He’s currently the president of the Tiburon Peninsula Foundation.


O’Donnell said he wanted to run for re-election because he’s enjoyed his interim stint on the board; he noted his fellow board members also encouraged him to run for a new term. He said his familiarity with the operations of government agencies, including his experience dealing with budgets, are an asset.


He said the most important issue the board is facing is the Station 10 remodel, noting the building is in desperate need of an update.


“The fire station is quite old … roughly 50 years old and was originally built as a volunteer fire house just for the volunteers … and it’s gone past its expiration date. It doesn’t even meet certain codes that a fire department puts on other buildings,” O’Donnell said.

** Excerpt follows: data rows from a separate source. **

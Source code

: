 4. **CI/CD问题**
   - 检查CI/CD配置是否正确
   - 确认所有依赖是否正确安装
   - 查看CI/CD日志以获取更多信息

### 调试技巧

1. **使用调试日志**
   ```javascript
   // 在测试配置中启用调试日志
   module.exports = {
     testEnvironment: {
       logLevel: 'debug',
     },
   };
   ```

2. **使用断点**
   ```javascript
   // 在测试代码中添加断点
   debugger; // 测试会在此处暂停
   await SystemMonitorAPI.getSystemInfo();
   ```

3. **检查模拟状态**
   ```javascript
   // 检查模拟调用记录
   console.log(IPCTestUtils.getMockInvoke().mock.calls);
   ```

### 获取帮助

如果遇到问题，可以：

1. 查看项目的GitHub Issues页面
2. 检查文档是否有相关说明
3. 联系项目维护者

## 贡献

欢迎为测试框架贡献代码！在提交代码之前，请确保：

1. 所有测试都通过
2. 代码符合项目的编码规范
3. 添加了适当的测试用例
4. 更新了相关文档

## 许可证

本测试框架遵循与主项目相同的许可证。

His other priorities include making sure the district maintains a healthy financial position, that equipment is always at a “first class, ready state” and that pension obligation and retiree benefits are property funded.


He said he doesn’t know Daniels or Hamilton but has enjoyed working with Woodford and Jones and would like to see them re-elected.


Candidates evaluate district’s level of service


The candidates weighed in on the level of service the district provides to the residents it serves and the adequacy of its efforts to prepare residents for emergencies and natural disasters.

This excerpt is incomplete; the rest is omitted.